Mail and wire fraud.

AuthorMessier, Flo
PositionFourteenth Survey of White Collar Crime
  1. INTRODUCTION

    To federal prosecutors of white collar crime, the mail fraud statute is our Stradivarius, our Colt 45, our Louisville Slugger, our Cuisinart--and our true love. We may flirt with RICO, show off with 10b-5, and call the conspiracy law `darling,' but we always come home to the virtues of 18 U.S.C. [sections] 1341, with its simplicity, adaptability, and comfortable familiarity. It understands us and, like many a foolish spouse, we like to think we understand it.(1)

    As the above statement by a former federal prosecutor indicates, the mail(2) and wire(3) fraud statutes have always been used as a powerful prosecutorial tool. The purpose of these two statutes is to prevent the use of the mails or wires(4) in the furtherance of fraudulent activity. Although the two statutes were separately codified, the courts have generally considered the two statutes in conjunction with one another.

    The two statutes have been widely used to "cover not only the full range of consumer frauds, stock frauds, land frauds, bank frauds, insurance frauds, and commodity frauds, but [also]... such areas as blackmail, counterfeiting, election fraud, and bribery."(5) Prosecutors have also used these statutes to prosecute money laundering and Racketeer Influenced and Corrupt Organizations Act ("RICO") violations.(6) A violation of [sections] 1341 or [sections] 1343 can provide the unlawful act necessary to establish a RICO(7) or money laundering violation.(8) Once a mail fraud or wire fraud offense has been proven, then both the RICO and the money laundering statutes allow for more severe penalties.(9)

    When legislatures have been slow to act to combat certain types of crimes, the mail and wire fraud statutes have often served as a "first line of defense"--serving as a "stopgap device which would permit the prosecution of newly-conceived frauds until such time that Congress enacted particularized legislation to cope with new frauds."(10) The mail and wire fraud statutes have, therefore, been referred to as "at least one secret weapon"(11) possessed by federal prosecutors.

    In 1994, responding to the ever-increasing threat of new schemes, the federal mail fraud statute was amended to cover not only the United States Postal Service (USPS), but private interstate commercial carriers as well (e.g., United Parcel Service, FedEx, DHL).(12) Also, in an attempt to combat telemarketing ploys directed at the elderly, Congress promulgated the Senior Citizens Against Marketing Seams Act ("SCAMS Act"), which specifically criminalized telemarketing fraud.(13) The SCAMS Act enhanced the penalties for mail and wire fraud convictions when targeted at individuals aged 55 and over.(14)

    This Article concentrates on the mail fraud statute because it has been utilized more frequently than its wire fraud counterpart. However, with the rapid advance of technology, the wire fraud statute may soon overshadow its more popular companion statute.(15) Aside from jurisdictional differences between the statutes, they are sufficiently similar in their wording that court decisions addressing the character and scope of one statute are generally applicable to the other.(16)
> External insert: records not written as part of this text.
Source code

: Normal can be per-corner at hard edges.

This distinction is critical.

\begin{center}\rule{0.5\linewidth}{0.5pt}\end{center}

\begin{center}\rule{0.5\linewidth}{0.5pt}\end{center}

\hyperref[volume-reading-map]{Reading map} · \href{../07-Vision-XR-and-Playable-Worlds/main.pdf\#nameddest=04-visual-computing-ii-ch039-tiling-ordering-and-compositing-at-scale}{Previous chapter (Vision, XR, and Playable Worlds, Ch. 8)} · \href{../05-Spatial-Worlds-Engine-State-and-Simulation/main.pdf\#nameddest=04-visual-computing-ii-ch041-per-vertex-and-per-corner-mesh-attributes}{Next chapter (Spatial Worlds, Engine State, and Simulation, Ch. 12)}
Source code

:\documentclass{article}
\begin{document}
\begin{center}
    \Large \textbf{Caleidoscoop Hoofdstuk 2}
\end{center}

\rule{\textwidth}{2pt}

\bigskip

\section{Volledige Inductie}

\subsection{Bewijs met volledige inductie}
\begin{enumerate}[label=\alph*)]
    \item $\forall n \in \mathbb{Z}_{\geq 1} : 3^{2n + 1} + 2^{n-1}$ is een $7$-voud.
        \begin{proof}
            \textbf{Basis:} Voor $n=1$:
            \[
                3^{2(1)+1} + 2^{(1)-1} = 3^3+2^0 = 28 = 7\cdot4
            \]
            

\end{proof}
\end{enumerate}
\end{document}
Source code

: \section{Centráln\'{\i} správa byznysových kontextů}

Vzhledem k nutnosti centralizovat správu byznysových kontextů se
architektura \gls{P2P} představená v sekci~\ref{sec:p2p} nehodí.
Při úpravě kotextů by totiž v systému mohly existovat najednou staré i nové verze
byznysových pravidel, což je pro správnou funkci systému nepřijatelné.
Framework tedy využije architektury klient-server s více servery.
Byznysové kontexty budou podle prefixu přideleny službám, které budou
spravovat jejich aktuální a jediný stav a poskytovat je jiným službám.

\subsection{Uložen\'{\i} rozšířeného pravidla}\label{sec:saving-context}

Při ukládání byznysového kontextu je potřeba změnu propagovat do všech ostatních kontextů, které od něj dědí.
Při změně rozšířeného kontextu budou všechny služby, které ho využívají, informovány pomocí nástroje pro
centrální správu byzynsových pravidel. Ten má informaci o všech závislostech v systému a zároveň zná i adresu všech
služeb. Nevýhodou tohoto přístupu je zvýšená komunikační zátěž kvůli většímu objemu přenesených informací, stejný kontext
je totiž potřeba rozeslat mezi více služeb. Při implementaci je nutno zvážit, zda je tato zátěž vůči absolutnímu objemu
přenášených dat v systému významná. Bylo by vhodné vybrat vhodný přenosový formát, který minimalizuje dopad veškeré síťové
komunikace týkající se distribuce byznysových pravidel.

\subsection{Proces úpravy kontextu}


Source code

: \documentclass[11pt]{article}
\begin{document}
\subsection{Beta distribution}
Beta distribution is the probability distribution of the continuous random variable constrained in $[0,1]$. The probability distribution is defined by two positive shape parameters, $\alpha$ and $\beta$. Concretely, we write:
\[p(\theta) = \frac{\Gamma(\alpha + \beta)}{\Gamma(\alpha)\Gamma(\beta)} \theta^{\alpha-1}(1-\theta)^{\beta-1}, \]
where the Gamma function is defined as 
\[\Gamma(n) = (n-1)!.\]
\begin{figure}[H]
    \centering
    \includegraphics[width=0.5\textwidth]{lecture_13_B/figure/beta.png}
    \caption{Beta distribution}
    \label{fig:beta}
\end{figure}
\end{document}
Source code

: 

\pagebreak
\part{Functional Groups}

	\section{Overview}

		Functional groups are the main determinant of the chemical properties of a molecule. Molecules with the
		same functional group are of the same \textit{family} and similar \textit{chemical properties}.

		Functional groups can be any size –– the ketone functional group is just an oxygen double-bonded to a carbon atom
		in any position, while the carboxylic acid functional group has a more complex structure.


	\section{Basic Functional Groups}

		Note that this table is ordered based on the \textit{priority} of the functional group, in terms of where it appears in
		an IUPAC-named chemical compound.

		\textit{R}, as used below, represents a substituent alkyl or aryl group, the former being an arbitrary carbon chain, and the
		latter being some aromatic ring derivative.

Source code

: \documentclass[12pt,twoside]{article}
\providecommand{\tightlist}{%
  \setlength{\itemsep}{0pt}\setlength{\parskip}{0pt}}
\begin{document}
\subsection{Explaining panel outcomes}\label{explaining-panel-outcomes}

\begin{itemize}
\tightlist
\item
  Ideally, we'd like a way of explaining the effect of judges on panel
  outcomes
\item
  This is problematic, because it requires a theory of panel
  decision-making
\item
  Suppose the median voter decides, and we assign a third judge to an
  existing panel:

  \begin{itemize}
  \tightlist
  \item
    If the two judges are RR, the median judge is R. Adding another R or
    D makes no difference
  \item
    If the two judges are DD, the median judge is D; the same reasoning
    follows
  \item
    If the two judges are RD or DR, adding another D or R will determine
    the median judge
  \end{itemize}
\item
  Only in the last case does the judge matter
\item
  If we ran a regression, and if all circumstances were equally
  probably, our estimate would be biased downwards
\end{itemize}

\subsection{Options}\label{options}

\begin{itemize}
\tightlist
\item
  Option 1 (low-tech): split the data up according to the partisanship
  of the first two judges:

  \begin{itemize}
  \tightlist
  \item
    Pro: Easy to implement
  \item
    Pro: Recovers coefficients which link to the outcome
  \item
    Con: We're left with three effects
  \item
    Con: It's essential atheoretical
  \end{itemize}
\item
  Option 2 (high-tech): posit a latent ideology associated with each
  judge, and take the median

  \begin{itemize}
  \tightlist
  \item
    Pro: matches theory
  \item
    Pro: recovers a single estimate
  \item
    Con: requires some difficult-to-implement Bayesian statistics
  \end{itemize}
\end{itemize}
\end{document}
    Section II of this Article outlines the elements of a mail or wire fraud offense while Section III examines the available defenses. Section IV reviews venue considerations, and lastly, Section V addresses sentencing issues.

  2. ELEMENTS OF THE OFFENSE

    On its face, [sections] 1341 applies to any instances where the mails are used in furtherance of a scheme to defraud.(17) In light of the common law definition of fraud, however, courts have traditionally read into the statute a third element: the defendant must have had an intent to defraud.(18) Therefore, to convict a defendant for violating [sections] 1341, the government must prove beyond a reasonable doubt that the defendant perpetrated (1) a scheme to defraud, with (2) the intent to defraud, while (3) using the United States mails or a private interstate commercial carrier to further that scheme.(19) Parts A through C of this Section review each of these elements seriatim.

    The wire fraud statute, [sections] 1343, further requires that the communication cross state lines.(20) This interstate requirement arises because Congress relied on its Commerce Clause powers to assert jurisdiction over wire fraud. In contrast, exclusive congressional jurisdiction over the United States Postal Service provides the necessary constitutional foundation for federal prosecution under the mail fraud statute.(21) The courts have not yet addressed whether a scheme to defraud sent through a private commercial carrier would have to travel interstate to give rise to congressional jurisdiction, or if, to fall within federal jurisdiction, it is enough that the carrier itself deals in interstate mailings.

    Each use of the mails constitutes a separate offense and can, thus, constitute a separate count in an indictment.(22) Vicarious criminal liability cannot sustain an indictment--each person must willfully participate in the fraudulent scheme and use the mails.(23)

    1. Scheme to Defraud

      Both the mail and the wire fraud statutes require the common element of a "scheme to defraud."(24) To secure a conviction, the government is not required to prove that the scheme to defraud was successful.(25) As one court stated, "[[sections] 1341] punishes the scheme ... rather than the completed fraud ... It punishes, in short, the attempt to defraud."(26) The government must prove that a scheme existed in which use of the mails was reasonably foreseeable and that an actual mailing occurred in furtherance of the scheme.(27)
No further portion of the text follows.